▶ Exercise requirements
Read the data below. Every line holding the string "spectrum" must be copied.

[Collection entries]
--- START ---

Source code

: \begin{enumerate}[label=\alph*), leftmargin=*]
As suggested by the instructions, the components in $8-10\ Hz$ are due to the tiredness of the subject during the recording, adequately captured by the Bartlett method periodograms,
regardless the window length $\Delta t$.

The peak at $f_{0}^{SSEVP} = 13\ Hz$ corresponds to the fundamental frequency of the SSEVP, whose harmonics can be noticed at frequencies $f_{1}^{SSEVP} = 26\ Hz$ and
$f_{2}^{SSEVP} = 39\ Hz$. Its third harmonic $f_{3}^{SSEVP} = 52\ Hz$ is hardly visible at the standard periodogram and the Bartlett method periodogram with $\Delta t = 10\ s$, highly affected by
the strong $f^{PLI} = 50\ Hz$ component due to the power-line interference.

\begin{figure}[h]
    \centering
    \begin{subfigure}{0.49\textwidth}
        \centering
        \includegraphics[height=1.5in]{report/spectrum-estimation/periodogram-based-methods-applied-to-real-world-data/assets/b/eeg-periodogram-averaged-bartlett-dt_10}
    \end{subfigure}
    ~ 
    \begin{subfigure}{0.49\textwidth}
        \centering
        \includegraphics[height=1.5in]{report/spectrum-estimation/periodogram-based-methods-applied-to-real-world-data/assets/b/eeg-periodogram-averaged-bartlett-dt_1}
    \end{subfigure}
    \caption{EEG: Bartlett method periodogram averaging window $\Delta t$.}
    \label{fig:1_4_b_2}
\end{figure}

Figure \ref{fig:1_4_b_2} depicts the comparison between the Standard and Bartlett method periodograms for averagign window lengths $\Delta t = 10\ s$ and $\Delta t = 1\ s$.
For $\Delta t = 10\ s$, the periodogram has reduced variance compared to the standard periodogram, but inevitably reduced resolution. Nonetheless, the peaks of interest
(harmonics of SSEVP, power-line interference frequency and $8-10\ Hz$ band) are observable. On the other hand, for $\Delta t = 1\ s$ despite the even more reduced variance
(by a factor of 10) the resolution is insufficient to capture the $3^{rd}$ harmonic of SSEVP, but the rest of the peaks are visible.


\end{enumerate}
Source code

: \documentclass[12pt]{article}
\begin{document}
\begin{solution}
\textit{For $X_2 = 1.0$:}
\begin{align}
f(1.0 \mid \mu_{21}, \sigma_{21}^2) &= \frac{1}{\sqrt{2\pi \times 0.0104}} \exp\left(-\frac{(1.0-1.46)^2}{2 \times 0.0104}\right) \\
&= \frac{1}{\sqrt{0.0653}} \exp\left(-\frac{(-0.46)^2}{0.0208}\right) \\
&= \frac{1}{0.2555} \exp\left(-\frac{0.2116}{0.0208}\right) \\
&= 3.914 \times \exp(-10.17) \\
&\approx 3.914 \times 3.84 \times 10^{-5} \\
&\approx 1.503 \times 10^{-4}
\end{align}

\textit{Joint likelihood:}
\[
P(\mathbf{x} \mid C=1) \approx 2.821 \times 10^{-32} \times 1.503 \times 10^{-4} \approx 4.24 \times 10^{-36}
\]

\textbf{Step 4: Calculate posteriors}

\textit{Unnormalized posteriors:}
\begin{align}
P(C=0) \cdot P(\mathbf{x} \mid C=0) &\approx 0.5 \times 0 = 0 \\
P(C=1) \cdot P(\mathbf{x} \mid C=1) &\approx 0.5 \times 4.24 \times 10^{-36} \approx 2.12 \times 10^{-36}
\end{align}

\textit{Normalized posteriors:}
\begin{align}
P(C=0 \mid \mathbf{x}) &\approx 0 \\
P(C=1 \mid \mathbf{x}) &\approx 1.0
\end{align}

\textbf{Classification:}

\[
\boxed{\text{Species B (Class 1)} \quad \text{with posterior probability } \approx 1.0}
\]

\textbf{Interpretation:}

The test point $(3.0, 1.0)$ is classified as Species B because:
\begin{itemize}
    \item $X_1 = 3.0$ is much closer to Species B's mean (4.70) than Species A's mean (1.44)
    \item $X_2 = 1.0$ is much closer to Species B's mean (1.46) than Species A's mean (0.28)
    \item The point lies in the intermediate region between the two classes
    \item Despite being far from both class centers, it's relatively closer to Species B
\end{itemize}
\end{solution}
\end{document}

--- END ---

▶ Answer to this task
        \includegraphics[height=1.5in]{report/spectrum-estimation/periodogram-based-methods-applied-to-real-world-data/assets/b/eeg-periodogram-averaged-bartlett-dt_10}
        \includegraphics[height=1.5in]{report/spectrum-estimation/periodogram-based-methods-applied-to-real-world-data/assets/b/eeg-periodogram-averaged-bartlett-dt_1}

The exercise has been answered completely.